State Highway 99, or the Grand Parkway, will become the third freeway loop to circle the greater metropolitan area here, alleviating congestion in some places but inevitably encouraging this fast-growing city to further expand its footprint.

But a new Army Corps of Engineers-administered ecological credit trading system being introduced in the state is viewed by developers as a potential game changer in the struggle to balance conservation and city growth.

Adjacent to the highway project, work crews began construction this week on the nation’s largest “stream mitigation bank” project, a market-based approach to mitigating losses of creeks, streams and smaller waterways affected by development.
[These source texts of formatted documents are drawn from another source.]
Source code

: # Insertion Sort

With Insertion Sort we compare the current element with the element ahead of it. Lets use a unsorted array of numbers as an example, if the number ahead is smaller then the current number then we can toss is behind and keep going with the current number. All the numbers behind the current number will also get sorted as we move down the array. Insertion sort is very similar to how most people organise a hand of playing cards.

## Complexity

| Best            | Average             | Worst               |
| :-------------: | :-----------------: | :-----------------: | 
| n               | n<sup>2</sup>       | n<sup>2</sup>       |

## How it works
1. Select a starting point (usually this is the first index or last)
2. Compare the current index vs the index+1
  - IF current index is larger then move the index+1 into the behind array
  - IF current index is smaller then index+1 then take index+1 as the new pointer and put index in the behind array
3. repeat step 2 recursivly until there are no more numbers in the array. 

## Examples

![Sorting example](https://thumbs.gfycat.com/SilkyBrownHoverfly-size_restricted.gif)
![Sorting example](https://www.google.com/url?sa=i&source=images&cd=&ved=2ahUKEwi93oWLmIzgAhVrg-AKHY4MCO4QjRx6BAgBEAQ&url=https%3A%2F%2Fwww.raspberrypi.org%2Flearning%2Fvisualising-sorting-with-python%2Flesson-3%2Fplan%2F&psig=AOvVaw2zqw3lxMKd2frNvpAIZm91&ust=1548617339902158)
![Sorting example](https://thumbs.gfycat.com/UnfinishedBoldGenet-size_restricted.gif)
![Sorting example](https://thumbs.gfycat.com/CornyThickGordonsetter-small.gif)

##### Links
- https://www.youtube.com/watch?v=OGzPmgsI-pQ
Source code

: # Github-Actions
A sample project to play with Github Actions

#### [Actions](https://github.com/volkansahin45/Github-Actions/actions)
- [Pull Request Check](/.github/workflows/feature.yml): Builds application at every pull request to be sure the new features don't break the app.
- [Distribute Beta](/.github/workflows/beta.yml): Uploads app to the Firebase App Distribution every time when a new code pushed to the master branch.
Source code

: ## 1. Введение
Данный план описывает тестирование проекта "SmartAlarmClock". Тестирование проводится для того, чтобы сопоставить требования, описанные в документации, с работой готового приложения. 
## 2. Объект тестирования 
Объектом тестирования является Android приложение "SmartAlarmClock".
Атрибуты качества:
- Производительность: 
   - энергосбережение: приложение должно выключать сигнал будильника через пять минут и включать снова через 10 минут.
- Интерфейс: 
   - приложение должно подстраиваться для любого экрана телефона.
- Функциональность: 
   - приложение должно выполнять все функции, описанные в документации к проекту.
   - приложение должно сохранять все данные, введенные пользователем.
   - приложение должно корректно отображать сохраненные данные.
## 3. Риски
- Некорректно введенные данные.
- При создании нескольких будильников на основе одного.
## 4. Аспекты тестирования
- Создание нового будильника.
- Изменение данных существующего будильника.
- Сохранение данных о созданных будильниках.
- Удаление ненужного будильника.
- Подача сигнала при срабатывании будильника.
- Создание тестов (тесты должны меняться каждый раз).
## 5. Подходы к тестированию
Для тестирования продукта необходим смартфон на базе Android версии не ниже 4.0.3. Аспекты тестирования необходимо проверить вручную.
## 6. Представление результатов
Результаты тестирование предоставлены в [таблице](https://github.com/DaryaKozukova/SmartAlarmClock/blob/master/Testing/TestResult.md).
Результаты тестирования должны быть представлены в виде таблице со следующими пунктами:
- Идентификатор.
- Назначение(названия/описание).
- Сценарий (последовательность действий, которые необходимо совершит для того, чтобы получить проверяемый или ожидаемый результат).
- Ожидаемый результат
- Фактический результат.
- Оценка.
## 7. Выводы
The project, undertaken in conjunction with a local conservation group called the Katy Prairie Conservancy, seeks to restore more than 110,000 feet of streams lost to earlier development at a site managed by the conservancy on the Warren Ranch, the largest operating cattle ranch in Harris County. Officials involved in the project say it will serve as a template for this city’s future growth, ensuring that development in one part of the watershed will be met first with protections and ecological mitigation in another part of it.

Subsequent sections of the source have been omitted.